Я доехал на поезде до Пскова. Потом на попутках добрался до деревеньки Крыпицы. А дальше пошагал пешком. Вот по этой же дороге, по которой я теперь иду в обратную сторону. Мимо этих бесконечных одинаковых кривых елей, мимо поваленных ветром, подточенных болотным духом сосен. Несколько часов спокойного шага, и передо мной вырос белый, будто сделанный из сахарной глазури, монастырь. Окруженный высокой стеной храм и несколько хозяйственных построек. Башня с часами без стрелок и колокольня. Меня сразу поразило, насколько здесь низкое небо. Вчера, когда я, сняв с плеча спортивную сумку, ожидал настоятеля у его маленького деревянного домика, редкие низкие облака то и дело задевали крест на главном синем куполе. Настоятеля я ждал с некоторой робостью. Я думал, что меня ждут расспросы, и хотел этих расспросов, хотел разговоров. Я хотел, чтобы кто-то объяснил мне, зачем я здесь и что должен делать, чтобы моя поездка сюда обрела какой-то смысл. Но ничего подобного не случилось. Настоятель принял меня, спросил еще раз, сколько я планирую у них побыть, сказал, что отец Михаил поможет мне разместиться, благословил и сказал идти. Больше ничего. Ни вопросов, ни ответов. Меня поселили в этой странной комнате «на воротах». В ней четыре кровати и три раскладушки. Сырые одеяла и странные люди в соседях. Из тех, с кем бы я никогда не пересекся в жизни, не забрось меня сюда судьба. Самые низы общества. Многие сидели. Видно по пальцам и по лицам.

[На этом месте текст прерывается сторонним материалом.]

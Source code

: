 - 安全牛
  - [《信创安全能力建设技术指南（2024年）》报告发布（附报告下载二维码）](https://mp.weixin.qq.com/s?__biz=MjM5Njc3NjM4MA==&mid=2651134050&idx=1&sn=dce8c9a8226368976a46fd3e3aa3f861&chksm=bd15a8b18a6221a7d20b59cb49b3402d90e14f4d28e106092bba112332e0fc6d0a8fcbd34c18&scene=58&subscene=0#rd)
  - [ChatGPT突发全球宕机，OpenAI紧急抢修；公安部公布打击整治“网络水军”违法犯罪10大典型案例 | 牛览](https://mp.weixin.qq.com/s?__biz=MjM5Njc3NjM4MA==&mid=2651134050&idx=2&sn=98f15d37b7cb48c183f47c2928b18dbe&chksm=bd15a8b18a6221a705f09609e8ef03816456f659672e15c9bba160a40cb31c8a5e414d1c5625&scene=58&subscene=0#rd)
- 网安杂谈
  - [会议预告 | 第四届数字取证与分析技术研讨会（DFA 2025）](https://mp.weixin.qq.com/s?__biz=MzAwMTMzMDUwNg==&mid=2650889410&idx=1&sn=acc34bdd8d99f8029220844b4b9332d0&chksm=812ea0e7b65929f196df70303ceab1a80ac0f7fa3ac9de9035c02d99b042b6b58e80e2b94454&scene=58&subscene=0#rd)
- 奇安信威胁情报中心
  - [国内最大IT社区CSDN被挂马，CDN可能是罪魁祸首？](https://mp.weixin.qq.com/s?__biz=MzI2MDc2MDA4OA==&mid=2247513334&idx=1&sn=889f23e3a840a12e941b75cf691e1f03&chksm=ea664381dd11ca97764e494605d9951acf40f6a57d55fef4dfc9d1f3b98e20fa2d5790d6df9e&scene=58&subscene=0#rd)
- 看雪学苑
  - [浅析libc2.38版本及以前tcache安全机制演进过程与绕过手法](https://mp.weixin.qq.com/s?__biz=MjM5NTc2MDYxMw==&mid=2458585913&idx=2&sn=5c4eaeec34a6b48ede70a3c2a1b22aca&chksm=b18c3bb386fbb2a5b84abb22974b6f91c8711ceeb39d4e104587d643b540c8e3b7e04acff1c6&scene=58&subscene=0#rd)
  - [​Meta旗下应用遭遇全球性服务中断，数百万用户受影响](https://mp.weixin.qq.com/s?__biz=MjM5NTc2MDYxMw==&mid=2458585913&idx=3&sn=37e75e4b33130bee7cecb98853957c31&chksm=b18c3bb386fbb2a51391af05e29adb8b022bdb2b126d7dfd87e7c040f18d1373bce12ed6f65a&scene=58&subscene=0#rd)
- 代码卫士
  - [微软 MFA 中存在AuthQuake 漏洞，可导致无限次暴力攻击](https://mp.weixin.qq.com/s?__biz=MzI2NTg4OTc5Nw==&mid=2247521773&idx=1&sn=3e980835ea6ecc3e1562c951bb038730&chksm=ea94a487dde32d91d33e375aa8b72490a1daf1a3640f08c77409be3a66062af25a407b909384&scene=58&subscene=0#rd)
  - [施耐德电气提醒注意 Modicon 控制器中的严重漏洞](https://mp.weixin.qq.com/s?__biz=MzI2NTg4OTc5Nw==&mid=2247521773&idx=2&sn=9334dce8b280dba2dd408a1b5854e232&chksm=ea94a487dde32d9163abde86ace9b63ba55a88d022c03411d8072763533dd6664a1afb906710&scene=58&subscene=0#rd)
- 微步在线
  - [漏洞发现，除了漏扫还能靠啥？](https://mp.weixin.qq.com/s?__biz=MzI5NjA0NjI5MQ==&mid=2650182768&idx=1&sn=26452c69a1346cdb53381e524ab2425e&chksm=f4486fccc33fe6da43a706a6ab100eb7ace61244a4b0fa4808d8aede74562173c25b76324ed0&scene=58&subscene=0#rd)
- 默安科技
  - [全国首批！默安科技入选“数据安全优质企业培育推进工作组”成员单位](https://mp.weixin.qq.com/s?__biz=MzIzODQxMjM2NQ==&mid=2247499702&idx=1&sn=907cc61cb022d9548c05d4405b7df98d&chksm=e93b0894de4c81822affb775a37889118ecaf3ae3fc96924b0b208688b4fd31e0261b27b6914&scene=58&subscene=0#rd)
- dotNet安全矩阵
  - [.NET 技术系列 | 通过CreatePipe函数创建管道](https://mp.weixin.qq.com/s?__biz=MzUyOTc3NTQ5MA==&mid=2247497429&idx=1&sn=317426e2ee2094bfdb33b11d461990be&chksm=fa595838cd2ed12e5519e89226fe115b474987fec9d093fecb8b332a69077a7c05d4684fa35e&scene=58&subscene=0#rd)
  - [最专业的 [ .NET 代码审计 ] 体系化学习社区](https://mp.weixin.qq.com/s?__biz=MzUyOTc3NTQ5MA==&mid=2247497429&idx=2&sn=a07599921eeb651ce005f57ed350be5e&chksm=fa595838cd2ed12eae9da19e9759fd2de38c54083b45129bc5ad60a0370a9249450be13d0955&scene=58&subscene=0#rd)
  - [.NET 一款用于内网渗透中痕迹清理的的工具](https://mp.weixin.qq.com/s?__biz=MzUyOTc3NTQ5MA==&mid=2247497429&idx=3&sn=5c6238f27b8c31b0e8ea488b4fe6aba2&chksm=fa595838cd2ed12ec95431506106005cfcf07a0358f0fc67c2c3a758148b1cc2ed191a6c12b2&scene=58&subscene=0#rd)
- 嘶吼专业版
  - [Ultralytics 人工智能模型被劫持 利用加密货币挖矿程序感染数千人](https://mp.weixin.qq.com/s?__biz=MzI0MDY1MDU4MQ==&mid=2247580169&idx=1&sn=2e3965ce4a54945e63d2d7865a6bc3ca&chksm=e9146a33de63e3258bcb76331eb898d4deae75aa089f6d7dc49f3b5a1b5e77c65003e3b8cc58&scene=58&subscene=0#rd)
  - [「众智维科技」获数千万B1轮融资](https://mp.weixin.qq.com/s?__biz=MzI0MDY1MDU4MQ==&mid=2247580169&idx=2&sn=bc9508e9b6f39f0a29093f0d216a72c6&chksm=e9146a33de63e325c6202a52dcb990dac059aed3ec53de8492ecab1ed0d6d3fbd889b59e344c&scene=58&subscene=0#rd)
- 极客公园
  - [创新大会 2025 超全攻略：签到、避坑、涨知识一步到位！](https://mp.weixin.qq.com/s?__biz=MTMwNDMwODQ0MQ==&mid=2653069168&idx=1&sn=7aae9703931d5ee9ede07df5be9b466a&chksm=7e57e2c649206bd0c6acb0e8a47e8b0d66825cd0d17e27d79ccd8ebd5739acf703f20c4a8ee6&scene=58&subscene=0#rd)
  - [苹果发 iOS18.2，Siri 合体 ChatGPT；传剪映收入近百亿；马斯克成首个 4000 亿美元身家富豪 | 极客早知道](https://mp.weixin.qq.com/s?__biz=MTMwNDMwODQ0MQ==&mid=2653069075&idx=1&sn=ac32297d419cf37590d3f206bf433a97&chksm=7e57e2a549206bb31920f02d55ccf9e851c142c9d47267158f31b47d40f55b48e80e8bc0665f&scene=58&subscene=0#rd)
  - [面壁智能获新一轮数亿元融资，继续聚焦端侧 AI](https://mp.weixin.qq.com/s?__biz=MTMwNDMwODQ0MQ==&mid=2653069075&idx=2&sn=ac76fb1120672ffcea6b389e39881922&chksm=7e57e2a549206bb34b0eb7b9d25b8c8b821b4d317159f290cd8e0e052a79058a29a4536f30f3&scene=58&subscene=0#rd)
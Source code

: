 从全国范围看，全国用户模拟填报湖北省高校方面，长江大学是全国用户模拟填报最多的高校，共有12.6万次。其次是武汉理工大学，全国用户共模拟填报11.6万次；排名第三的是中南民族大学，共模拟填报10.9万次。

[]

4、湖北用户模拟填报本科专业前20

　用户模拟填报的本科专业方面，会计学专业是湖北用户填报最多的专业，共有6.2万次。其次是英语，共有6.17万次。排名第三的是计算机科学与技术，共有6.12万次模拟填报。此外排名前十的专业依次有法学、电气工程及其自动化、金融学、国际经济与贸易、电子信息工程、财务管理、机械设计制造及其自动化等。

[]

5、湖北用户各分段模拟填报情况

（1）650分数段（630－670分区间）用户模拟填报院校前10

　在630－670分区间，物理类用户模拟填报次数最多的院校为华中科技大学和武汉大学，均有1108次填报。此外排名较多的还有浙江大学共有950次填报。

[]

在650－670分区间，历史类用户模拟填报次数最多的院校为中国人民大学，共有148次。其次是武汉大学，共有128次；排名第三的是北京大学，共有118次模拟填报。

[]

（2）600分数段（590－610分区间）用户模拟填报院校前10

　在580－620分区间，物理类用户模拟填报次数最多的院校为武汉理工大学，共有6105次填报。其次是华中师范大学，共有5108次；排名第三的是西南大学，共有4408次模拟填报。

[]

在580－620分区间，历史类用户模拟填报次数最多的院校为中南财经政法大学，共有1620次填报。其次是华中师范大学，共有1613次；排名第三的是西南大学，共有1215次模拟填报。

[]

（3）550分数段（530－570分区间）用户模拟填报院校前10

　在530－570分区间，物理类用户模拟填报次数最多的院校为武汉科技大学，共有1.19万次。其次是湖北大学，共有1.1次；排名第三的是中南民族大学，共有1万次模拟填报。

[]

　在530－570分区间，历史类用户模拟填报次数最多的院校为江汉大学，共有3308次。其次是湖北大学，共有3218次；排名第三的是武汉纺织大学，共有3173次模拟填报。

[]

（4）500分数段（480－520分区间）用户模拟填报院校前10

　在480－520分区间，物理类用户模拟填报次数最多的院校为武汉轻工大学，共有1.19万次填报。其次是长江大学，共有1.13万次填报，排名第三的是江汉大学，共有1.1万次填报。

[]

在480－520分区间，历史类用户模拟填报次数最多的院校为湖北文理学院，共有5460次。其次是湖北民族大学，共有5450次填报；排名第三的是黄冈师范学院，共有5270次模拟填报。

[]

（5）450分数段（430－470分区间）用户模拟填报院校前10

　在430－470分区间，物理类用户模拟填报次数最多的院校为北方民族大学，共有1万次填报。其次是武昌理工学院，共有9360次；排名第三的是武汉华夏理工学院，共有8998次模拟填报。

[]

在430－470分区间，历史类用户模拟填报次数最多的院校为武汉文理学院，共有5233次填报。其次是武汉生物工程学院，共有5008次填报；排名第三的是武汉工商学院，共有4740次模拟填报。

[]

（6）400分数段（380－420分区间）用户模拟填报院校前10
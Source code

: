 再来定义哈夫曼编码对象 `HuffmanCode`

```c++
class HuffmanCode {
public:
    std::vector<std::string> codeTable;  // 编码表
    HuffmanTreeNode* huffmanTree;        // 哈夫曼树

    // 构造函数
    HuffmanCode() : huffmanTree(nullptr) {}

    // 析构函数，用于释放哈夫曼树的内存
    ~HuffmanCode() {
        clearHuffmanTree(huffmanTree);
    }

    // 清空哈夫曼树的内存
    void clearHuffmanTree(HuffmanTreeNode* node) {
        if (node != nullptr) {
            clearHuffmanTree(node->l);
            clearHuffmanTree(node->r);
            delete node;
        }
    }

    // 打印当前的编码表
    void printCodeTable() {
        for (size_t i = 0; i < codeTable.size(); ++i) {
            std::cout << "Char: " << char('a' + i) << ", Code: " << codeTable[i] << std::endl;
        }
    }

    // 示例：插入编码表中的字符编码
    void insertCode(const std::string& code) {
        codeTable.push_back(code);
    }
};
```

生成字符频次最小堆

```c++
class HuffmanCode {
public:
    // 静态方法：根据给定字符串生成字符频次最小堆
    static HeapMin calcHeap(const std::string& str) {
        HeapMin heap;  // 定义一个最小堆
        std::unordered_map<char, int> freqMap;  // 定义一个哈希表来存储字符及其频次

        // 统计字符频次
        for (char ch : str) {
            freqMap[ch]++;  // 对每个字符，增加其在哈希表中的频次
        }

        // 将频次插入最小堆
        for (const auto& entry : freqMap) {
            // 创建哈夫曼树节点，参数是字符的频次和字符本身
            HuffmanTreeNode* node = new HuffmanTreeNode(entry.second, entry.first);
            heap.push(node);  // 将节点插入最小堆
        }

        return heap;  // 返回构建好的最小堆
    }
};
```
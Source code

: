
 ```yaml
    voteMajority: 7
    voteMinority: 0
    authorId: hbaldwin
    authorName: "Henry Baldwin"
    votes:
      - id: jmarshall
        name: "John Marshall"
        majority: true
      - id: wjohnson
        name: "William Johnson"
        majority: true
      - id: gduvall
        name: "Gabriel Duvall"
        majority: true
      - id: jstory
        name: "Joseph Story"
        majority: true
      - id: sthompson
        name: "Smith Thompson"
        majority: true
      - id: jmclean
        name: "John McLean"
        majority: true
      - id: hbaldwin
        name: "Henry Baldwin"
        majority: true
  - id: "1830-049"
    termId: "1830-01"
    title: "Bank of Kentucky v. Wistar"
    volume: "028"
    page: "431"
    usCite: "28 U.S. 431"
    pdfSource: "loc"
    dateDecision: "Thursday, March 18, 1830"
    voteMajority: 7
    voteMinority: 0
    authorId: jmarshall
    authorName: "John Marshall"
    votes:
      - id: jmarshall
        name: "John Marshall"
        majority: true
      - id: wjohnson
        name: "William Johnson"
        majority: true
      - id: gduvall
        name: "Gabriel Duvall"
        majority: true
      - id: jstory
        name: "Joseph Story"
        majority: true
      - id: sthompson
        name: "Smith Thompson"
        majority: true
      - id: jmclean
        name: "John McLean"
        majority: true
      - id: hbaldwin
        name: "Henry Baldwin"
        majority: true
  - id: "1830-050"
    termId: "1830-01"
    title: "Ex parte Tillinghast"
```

Начался дождь. Тихо, обреченно, зло. Дорога под ногами тут же начала расклеиваться. Меня обогнала машина. «Странное дело, – подумал я. – Люди едут из монастыря. Видимо, верующие. Приехали, чтобы поклониться святыням, наверное. И вот они едут обратно, получив нужную им духовную пищу. Идет дождь, и по дороге из монастыря идет путник. До ближайшего населенного пункта двадцать с лишним километров. И понятно, что ни им, ни мне некуда свернуть. Так что выходит, что мы, скорее всего, попутчики. Что же это за христиане такие, что даже не остановятся и не предложат подвезти? А? И что же это за вера такая, если она не научила своих адептов таким простым вещам?»

Вот о чем я подумал, когда меня обогнала машина. Потом вторая. Потом третья. Я решил загадать, что если я дойду до столба «восемь километров» и никто так и не остановится, то ну его, этот монастырь, и все, что с ним связано. Вернусь-ка я лучше домой. Нет в этой поездке никакого смысла.

Я шел и шел. Сквозь мелкий противный дождь. Сквозь ватную, плотную тишину, которую не могли разрушить ни звук разбивающихся о капюшон куртки капель, ни звук моих шагов. Мне даже показалось в какой-то момент, что я космонавт на Луне. И моя куртка, застегнутая до предела, как скафандр. И грязь под ногами, как лунная поверхность… и одиночество. Пронзительное, острое, безысходное одиночество, когда ты понимаешь, что никто к тебе не придет и не поможет. Именно такое одиночество, наверное, должен испытывать покоритель Луны…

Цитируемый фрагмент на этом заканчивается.